Gesù non mette neppure in discussione l’attaccamento e l’affetto nei confronti dei propri familiari, ma ci dice che le relazioni chiuse ai legami di sangue possono anche condurre su strade errate e, alla fine, contraddire perfino il senso della relazione e dell’amore.
Solo avendo valori, criteri e priorità di un certo spessore si evita di costruire le relazioni in modo improprio e pericoloso per noi, per le persone a cui vogliamo bene e per l’intera comunità.
In questo nostro tempo, ad esempio, il mito della prestanza fisica e della giovinezza, rischia di diventare il criterio di riferimento e di rappresentare un vero e proprio impedimento alla crescita della nostra maturità e a quella delle nuove generazioni.
L’adolescenza è una fase della vita bella e difficile; una fase identitaria fluida, dove sembra di trovarsi in mezzo a un guado, tra il non più e il non ancora. Chi sta vivendo questa fase ha bisogno di avere intorno figure forti, con valori chiari, anche per scontrarsi. Non basta avere intorno persone che ci vogliono bene ma, indipendentemente dall’età e dal ruolo, non hanno ancora avuto il coraggio di crescere guardando in faccia la realtà.
In queste situazioni, ad esempio, per un genitore è facile interpretare come amore il porsi con la figlia o il figlio sul piano dell’amicizia paritaria, ma così facendo sterilizza quello che dovrebbe essere per lei o per lui.
Se il bisogno di pensiero, di punti di riferimento, priorità e criteri chiari e di valore è una necessità per maturare e per la positività delle relazioni, tanto più questo bisogno si fa sentire per il discepolo di Cristo, che è chiamato a vivere la relazionalità umana in pienezza e orientata verso la comunione con lui.
Se crediamo davvero in Gesù Cristo, sappiamo e sentiamo dentro di noi che è lui la fonte di ogni bene e il criterio di ogni amore e che, per il bene nostro e degli altri, le scelte che facciamo devono trovare in lui il loro fondamento e il loro fine.
Un amore terreno fondato e mosso dalla fede e dall’amore per Cristo, è un amore che guarda sempre al bene, qualunque sia la croce che questa vita ci chiede di portare. In Cristo, quando ci sembra di perdere in realtà troviamo.
Il senso e la pienezza della nostra vita sono dati dal modo in cui decliniamo nella nostra concreta e specifica situazione i verbi usati da Gesù nel vangelo di oggi: amare, seguire, trovare e perdere, accogliere, donare e ricevere.

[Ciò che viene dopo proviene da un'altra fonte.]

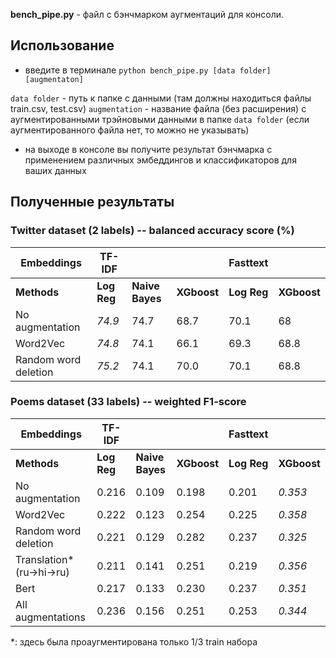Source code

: **bench_pipe.py** - файл с бэнчмарком аугментаций для консоли.

## Использование
* введите в терминале `python bench_pipe.py [data folder] [augmentaton]`

`data folder` - путь к папке с данными (там должны находиться файлы train.csv, test.csv)
`augmentation` - название файла (без расширения) с аугментированными трэйновыми данными в папке `data folder` (если аугментированного файла нет, то можно не указывать)

* на выходе в консоле вы получите результат бэнчмарка с применением различных эмбеддингов и классификаторов для ваших данных

## Полученные результаты

### Twitter dataset (2 labels) -- balanced accuracy score (%)

|Embeddings | TF-IDF |  | | Fasttext ||
|------------|--------|-------|-------|-----|-------|
|**Methods** | **Log Reg** | **Naive Bayes** | **XGboost** | **Log Reg** | **XGboost** |
|No augmentation | *74.9* | 74.7 | 68.7 | 70.1 | 68 |
|Word2Vec | *74.8* | 74.1 | 66.1 | 69.3 | 68.8 |
|Random word deletion | *75.2* | 74.1 | 70.0 | 70.1 | 68.8 |

### Poems dataset (33 labels) -- weighted F1-score

|Embeddings | TF-IDF |  | | Fasttext ||
|------------|--------|-------|-------|-----|-------|
|**Methods** | **Log Reg** | **Naive Bayes** | **XGboost** | **Log Reg** | **XGboost** |
|No augmentation | 0.216 | 0.109 | 0.198 | 0.201 | *0.353* |
|Word2Vec | 0.222 | 0.123 | 0.254 | 0.225 | *0.358* |
|Random word deletion | 0.221 | 0.129 | 0.282 | 0.237 | *0.325* |
|Translation\* (ru->hi->ru) | 0.211 | 0.141 | 0.251 | 0.219 | *0.356* |
|Bert | 0.217 | 0.133 | 0.230 | 0.237 | *0.351* |
|All augmentations | 0.236 | 0.156 | 0.251 | 0.253 | *0.344* |

\*: здесь была проаугментирована только 1/3 train набора 
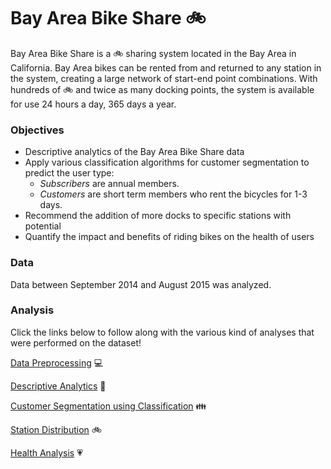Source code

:# Bay Area Bike Share :bike:

Bay Area Bike Share is a :bike: sharing system located in the Bay Area in California. Bay Area bikes can be rented from and returned to any station in the system, creating a large network of start-end point combinations. With hundreds of :bike: and twice as many docking points, the system is available for use 24 hours a day, 365 days a year. 

### Objectives

- Descriptive analytics of the Bay Area Bike Share data
- Apply various classification algorithms for customer segmentation to predict the user type: 
    - _Subscribers_ are annual members. 
    - _Customers_ are short term members who rent the bicycles for 1-3 days. 
- Recommend the addition of more docks to specific stations with potential
- Quantify the impact and benefits of riding bikes on the health of users

### Data

Data between September 2014 and August 2015 was analyzed.

### Analysis

Click the links below to follow along with the various kind of analyses that were performed on the dataset!

[Data Preprocessing](1-data-preprocessing.md) :computer:

[Descriptive Analytics](2-descriptive-analytics.md) :abcd:

[Customer Segmentation using Classification](3-customer-segmentation-using-classification.md) :family:

[Station Distribution](4-station-distribution.md) :bike:

[Health Analysis](5-health-analysis.md) :heartpulse:

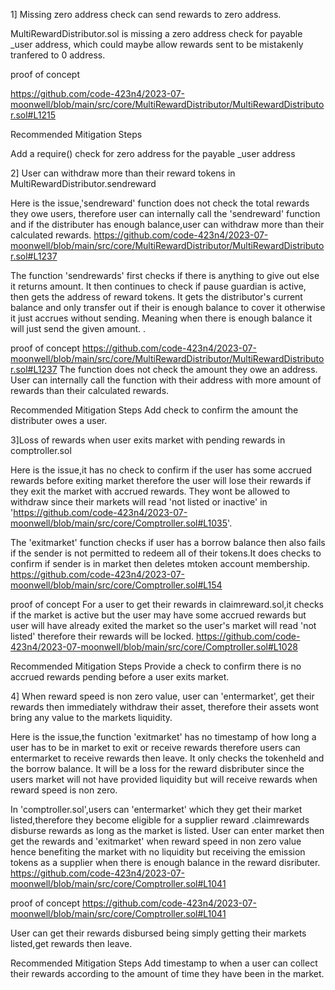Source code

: 1] Missing zero address check can send rewards to zero address.

MultiRewardDistributor.sol is missing a zero address check for   payable _user address, which could maybe allow rewards sent to be mistakenly tranfered to 0 address.

proof of concept

https://github.com/code-423n4/2023-07-moonwell/blob/main/src/core/MultiRewardDistributor/MultiRewardDistributor.sol#L1215

Recommended Mitigation Steps

Add a require() check for zero address for the  payable _user address 


2] User can withdraw  more than their reward tokens in MultiRewardDistributor.sendreward

Here is the issue,'sendreward' function does not check the total rewards they owe users, therefore user can internally call the 'sendreward' function and if the distributer has enough balance,user can withdraw more than their calculated rewards.
https://github.com/code-423n4/2023-07-moonwell/blob/main/src/core/MultiRewardDistributor/MultiRewardDistributor.sol#L1237

The function 'sendrewards' first checks if there is anything to give out else it returns amount. It then continues to check if  pause guardian is active, then  gets the address  of reward tokens. It gets the distributor's current balance and  only transfer out if their is  enough balance to cover it otherwise it just accrues without sending. Meaning when there is enough balance it will just send the given amount.
.

 proof of concept
https://github.com/code-423n4/2023-07-moonwell/blob/main/src/core/MultiRewardDistributor/MultiRewardDistributor.sol#L1237
 The function does not check the amount they owe an address.
 User can internally call the function with their address with more amount of rewards than their calculated rewards.

Recommended Mitigation Steps
Add check to confirm the amount the distributer owes a user.


 3]Loss of rewards when user exits market with pending rewards in comptroller.sol 

Here is the issue,it has no check to confirm if the user has some accrued rewards before exiting market therefore the user will lose their rewards if they exit the market with accrued rewards. They wont be allowed to withdraw since their markets will read 'not listed or inactive' in 'https://github.com/code-423n4/2023-07-moonwell/blob/main/src/core/Comptroller.sol#L1035'.

The 'exitmarket' function checks if user has a borrow balance then also fails if the sender is not permitted to redeem all of their tokens.It does checks to confirm if sender is in market then deletes mtoken account membership.
https://github.com/code-423n4/2023-07-moonwell/blob/main/src/core/Comptroller.sol#L154

proof of concept
For a user to get their rewards in claimreward.sol,it checks if the market is active but the user may have some accrued rewards but user will have already exited the market so the user's market will read 'not listed' therefore their rewards will be locked.
https://github.com/code-423n4/2023-07-moonwell/blob/main/src/core/Comptroller.sol#L1028

Recommended Mitigation Steps
 Provide a check to confirm there is no accrued rewards pending before a user exits market.


4] When reward speed is non zero value, user can 'entermarket', get their rewards then immediately withdraw their asset, therefore their assets wont bring any value to the markets liquidity.

 Here is the issue,the function 'exitmarket' has no timestamp of how long a user has to be in market to exit or receive rewards therefore users can entermarket to receive rewards then leave. It only checks the tokenheld and the borrow balance. It will be a loss for the 
 reward disbributer since the users market will not have provided liquidity but will receive rewards when reward speed is non zero.

In 'comptroller.sol',users can 'entermarket' which they get their market listed,therefore they become eligible for a supplier reward .claimrewards disburse rewards as long as the market is listed. User can enter market then get the rewards and 'exitmarket' when reward speed in non zero value hence benefiting the market with no liquidity but receiving the emission tokens as a supplier when there is enough balance in the reward disributer.
 https://github.com/code-423n4/2023-07-moonwell/blob/main/src/core/Comptroller.sol#L1041
 
 proof of concept
https://github.com/code-423n4/2023-07-moonwell/blob/main/src/core/Comptroller.sol#L1041

User can get their rewards disbursed being simply getting their markets listed,get rewards then leave.

Recommended Mitigation Steps
Add timestamp to when a user can collect their rewards according to the amount of time they have been in the market.

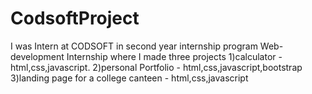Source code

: # CodsoftProject
I was Intern at CODSOFT in second year internship program 
Web-development Internship where I made three projects 
1)calculator - html,css,javascript.
2)personal Portfolio - html,css,javascript,bootstrap
3)landing page for a college canteen - html,css,javascript
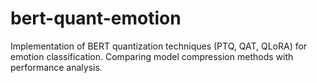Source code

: # bert-quant-emotion
Implementation of BERT quantization techniques (PTQ, QAT, QLoRA) for emotion classification. Comparing model compression methods with performance analysis.
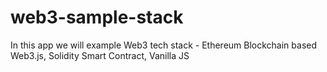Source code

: # web3-sample-stack
In this app we will example Web3 tech stack - Ethereum Blockchain based Web3.js, Solidity Smart Contract, Vanilla JS

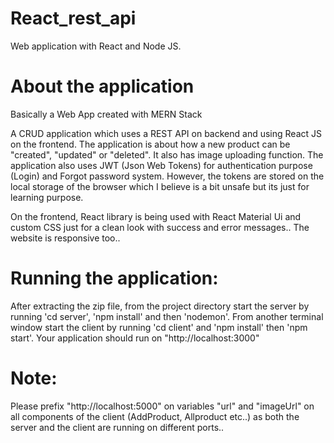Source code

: # React_rest_api
Web application with React and Node JS.

# About the application
Basically a Web App created with MERN Stack

A CRUD application which uses a REST API on backend and using React JS on the frontend. The application is about how a new product can be "created", "updated" or "deleted". It also has image uploading function. The application also uses JWT (Json Web Tokens) for authentication purpose (Login) and Forgot password system. However, the tokens are stored on the local storage of the browser which I believe is a bit unsafe but its just for learning purpose.

On the frontend, React library is being used with React Material Ui and custom CSS just for a clean look with success and error messages.. The website is responsive too..

# Running the application:
After extracting the zip file, from the project directory start the server by running 'cd server', 'npm install' and then 'nodemon'.
From another terminal window start the client by running 'cd client' and 'npm install' then 'npm start'.
Your application should run on "http://localhost:3000"

# Note: 
Please prefix "http://localhost:5000" on variables "url" and "imageUrl" on all components of the client (AddProduct, Allproduct etc..) as both the server and the client are running on different ports..

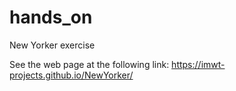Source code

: # hands_on
New Yorker exercise

See the web page at the following link:
https://imwt-projects.github.io/NewYorker/

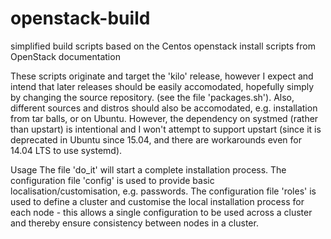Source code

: # openstack-build
 simplified build scripts based on the Centos openstack install scripts from OpenStack documentation
 
 These scripts originate and target the 'kilo' release, however I expect and intend that later releases should be easily accomodated, hopefully simply by changing the source repository. (see the file 'packages.sh').
 Also, different sources and distros should also be accomodated, e.g. installation from tar balls, or on Ubuntu.
 However, the dependency on systmed (rather than upstart) is intentional and I won't attempt to support upstart (since it is deprecated in Ubuntu since 15.04, and there are workarounds even for 14.04 LTS to use systemd).
 
 Usage
 The file 'do_it' will start a complete installation process.
 The configuration file 'config' is used to provide basic localisation/customisation, e.g. passwords.
 The configuration file 'roles' is used to define a cluster and customise the local installation process for each node - this allows a single configuration to be used across a cluster and thereby ensure consistency between nodes in a cluster.

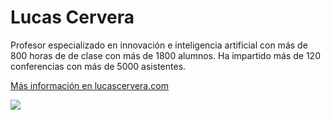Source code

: # Lucas Cervera

Profesor especializado en innovación e inteligencia artificial con más de 800 horas de de clase con más de 1800 alumnos. Ha impartido más de 120 conferencias con más de 5000 asistentes.

[Más información en lucascervera.com](https://lucascervera.com/)

![](https://assets.softr-files.com/applications/2e5eb6e5-8542-4dc8-8907-38b0d0e63972/assets/0c17fb9b-938e-4dc0-b5cc-7f2e876fb861.png)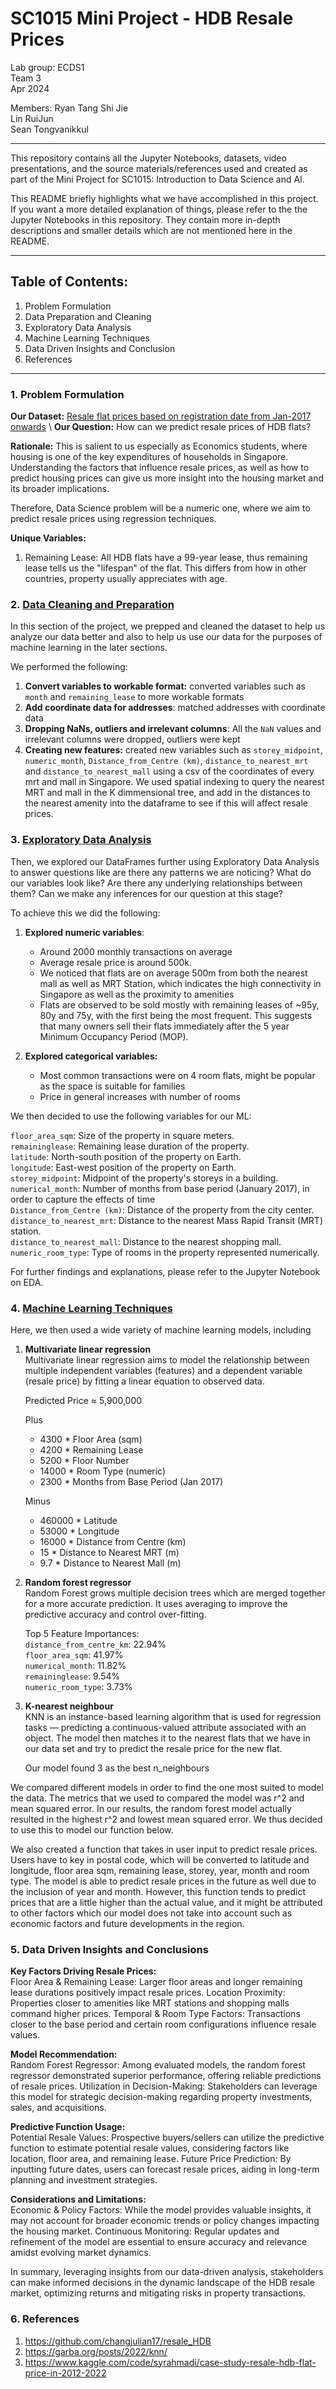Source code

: # SC1015 Mini Project - HDB Resale Prices
Lab group: ECDS1\
Team 3\
Apr 2024

Members:
Ryan Tang Shi Jie\
Lin RuiJun\
Sean Tongvanikkul

---
This repository contains all the Jupyter Notebooks, datasets, video presentations, and the source materials/references used and created as part of the Mini Project for SC1015: Introduction to Data Science and AI.

This README briefly highlights what we have accomplished in this project. If you want a more detailed explanation of things, please refer to the the Jupyter Notebooks in this repository. They contain more in-depth descriptions and smaller details which are not mentioned here in the README. 

---
## Table of Contents:
1. Problem Formulation
2. Data Preparation and Cleaning
3. Exploratory Data Analysis
4. Machine Learning Techniques
5. Data Driven Insights and Conclusion
6. References

---
### 1. Problem Formulation

**Our Dataset:** [Resale flat prices based on registration date from Jan-2017 onwards](https://www.kaggle.com/aitzaz/stack-overflow-developer-survey-2020](https://beta.data.gov.sg/collections/189/datasets/d_8b84c4ee58e3cfc0ece0d773c8ca6abc/view)) \
**Our Question:** How can we predict resale prices of HDB flats?

**Rationale:**  This is salient to us especially as Economics students, where housing is one of the key expenditures of households in Singapore. Understanding the factors that influence resale prices, as well as how to predict housing prices can give us more insight into the housing market and its broader implications.

Therefore, Data Science problem will be a numeric one, where we aim to predict resale prices using regression techniques.

**Unique Variables:**
1. Remaining Lease: All HDB flats have a 99-year lease, thus remaining lease tells us the "lifespan" of the flat. This differs from how in other countries, property usually appreciates with age. 

### 2. [Data Cleaning and Preparation](https://github.com/Stongvan/SC1015-ECDS1Team3/blob/524d312b345effc458397f36ce432c30712e7519/1.%20Data%20cleaning%20and%20preparation.ipynb)
In this section of the project, we prepped and cleaned the dataset to help us analyze our data better and also to help us use our data for the purposes of machine learning in the later sections. 

We performed the following:
1. **Convert variables to workable format:** converted variables such as `month` and `remaining_lease` to more workable formats
2. **Add coordinate data for addresses**: matched addresses with coordinate data
3. **Dropping NaNs, outliers and irrelevant columns**: All the `NaN` values and irrelevant columns were dropped, outliers were kept
4. **Creating new features:** created new variables such as `storey_midpoint`, `numeric_month`, `Distance_from_Centre (km)`, `distance_to_nearest_mrt` and `distance_to_nearest_mall` using a csv of the coordinates of every mrt and mall in Singapore. We used spatial indexing to query the nearest MRT and mall in the K dimmensional tree, and add in the distances to the nearest amenity into the dataframe to see if this will affect resale prices.

### 3. [Exploratory Data Analysis](https://github.com/Stongvan/SC1015-ECDS1Team3/blob/46e4df2d399b31e9f18cf1f2fe80a6731e36f2db/2.%20Exploratory%20data%20analysis.ipynb)
Then, we explored our DataFrames further using Exploratory Data Analysis to answer questions like are there any patterns we are noticing? What do our variables look like? Are there any underlying relationships between them? Can we make any inferences for our question at this stage? 

To achieve this we did the following:
1. **Explored numeric variables**:
   - Around 2000 monthly transactions on average
   - Average resale price is around 500k.
   - We noticed that flats are on average 500m from both the nearest mall as well as MRT Station, which indicates the high connectivity in Singapore as well as the proximity to amenities
   - Flats are observed to be sold mostly with remaining leases of ~95y, 80y and 75y, with the first being the most frequent. This suggests that many owners sell their flats immediately after the 5 year Minimum Occupancy Period (MOP).

2. **Explored categorical variables:**
   - Most common transactions were on 4 room flats, might be popular as the space is suitable for families
   - Price in general increases with number of rooms

We then decided to use the following variables for our ML:

   `floor_area_sqm`: Size of the property in square meters.\
   `remaininglease`: Remaining lease duration of the property.\
   `latitude`: North-south position of the property on Earth.\
   `longitude`: East-west position of the property on Earth.\
   `storey_midpoint`: Midpoint of the property's storeys in a building.\
   `numerical_month`: Number of months from base period (January 2017), in order to capture the effects of time\
   `Distance_from_Centre (km)`: Distance of the property from the city center.\
   `distance_to_nearest_mrt`: Distance to the nearest Mass Rapid Transit (MRT) station.\
   `distance_to_nearest_mall`: Distance to the nearest shopping mall.\
   `numeric_room_type`: Type of rooms in the property represented numerically.

For further findings and explanations, please refer to the Jupyter Notebook on EDA.

### 4. [Machine Learning Techniques](https://github.com/Stongvan/SC1015-ECDS1Team3/blob/b96df413a0335f2de1a2dfdf896ce190e400868b/3.%20Machine%20Learning.ipynb)
Here, we then used a wide variety of machine learning models, including 
1. **Multivariate linear regression**\
Multivariate linear regression aims to model the relationship between multiple independent variables (features) and a dependent variable (resale price) by fitting a linear equation to observed data.

   Predicted Price ≈ 5,900,000
   
   Plus
   + 4300 * Floor Area (sqm)
   + 4200 * Remaining Lease
   + 5200 * Floor Number
   + 14000 * Room Type (numeric)
   + 2300 * Months from Base Period (Jan 2017)
     
   Minus
   - 460000 * Latitude 
   - 53000 * Longitude 
   - 16000 * Distance from Centre (km) 
   - 15 * Distance to Nearest MRT (m)
   - 9.7 * Distance to Nearest Mall (m) 

2. **Random forest regressor**\
Random Forest grows multiple decision trees which are merged together for a more accurate prediction. It uses averaging to improve the predictive accuracy and control over-fitting.

   Top 5 Feature Importances:\
   `distance_from_centre_km`: 22.94%\
   `floor_area_sqm`: 41.97%\
   `numerical_month`: 11.82%\
   `remaininglease`: 9.54%\
   `numeric_room_type`: 3.73%

3. **K-nearest neighbour**\
KNN is an instance-based learning algorithm that is used for regression tasks — predicting a continuous-valued attribute associated with an object. The model then matches it to the nearest flats that we have in our data set and try to predict the resale price for the new flat.

   Our model found 3 as the best n_neighbours 

We compared different models in order to find the one most suited to model the data. The metrics that we used to compared the model was r^2 and mean squared error. In our results, the random forest model actually resulted in the highest r^2 and lowest mean squared error. We thus decided to use this to model our function below.

We also created a function that takes in user input to predict resale prices. Users have to key in postal code, which will be converted to latitude and longitude, floor area sqm, remaining lease, storey, year, month and room type. The model is able to predict resale prices in the future as well due to the inclusion of year and month. However, this function tends to predict prices that are a little higher than the actual value, and it might be attributed to other factors which our model does not take into account such as economic factors and future developments in the region.

### 5. Data Driven Insights and Conclusions

**Key Factors Driving Resale Prices:**\
Floor Area & Remaining Lease: Larger floor areas and longer remaining lease durations positively impact resale prices.
Location Proximity: Properties closer to amenities like MRT stations and shopping malls command higher prices.
Temporal & Room Type Factors: Transactions closer to the base period and certain room configurations influence resale values.

**Model Recommendation:**\
Random Forest Regressor: Among evaluated models, the random forest regressor demonstrated superior performance, offering reliable predictions of resale prices.
Utilization in Decision-Making: Stakeholders can leverage this model for strategic decision-making regarding property investments, sales, and acquisitions.

**Predictive Function Usage:**\
Potential Resale Values: Prospective buyers/sellers can utilize the predictive function to estimate potential resale values, considering factors like location, floor area, and remaining lease.
Future Price Prediction: By inputting future dates, users can forecast resale prices, aiding in long-term planning and investment strategies.

**Considerations and Limitations:**\
Economic & Policy Factors: While the model provides valuable insights, it may not account for broader economic trends or policy changes impacting the housing market.
Continuous Monitoring: Regular updates and refinement of the model are essential to ensure accuracy and relevance amidst evolving market dynamics.

In summary, leveraging insights from our data-driven analysis, stakeholders can make informed decisions in the dynamic landscape of the HDB resale market, optimizing returns and mitigating risks in property transactions.

### 6. References

1. https://github.com/changjulian17/resale_HDB
2. https://garba.org/posts/2022/knn/
3. https://www.kaggle.com/code/syrahmadi/case-study-resale-hdb-flat-price-in-2012-2022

Per verificare se e come viviamo questi verbi nella concretezza della nostra vita avendo come riferimento Cristo, ogni tanto può essere utile cambiare prospettiva e godere per ciò che riceviamo: di chi accoglie noi in nome di Cristo e di chi ci ascolta come testimoni della sua parola, nonostante tutti i nostri limiti.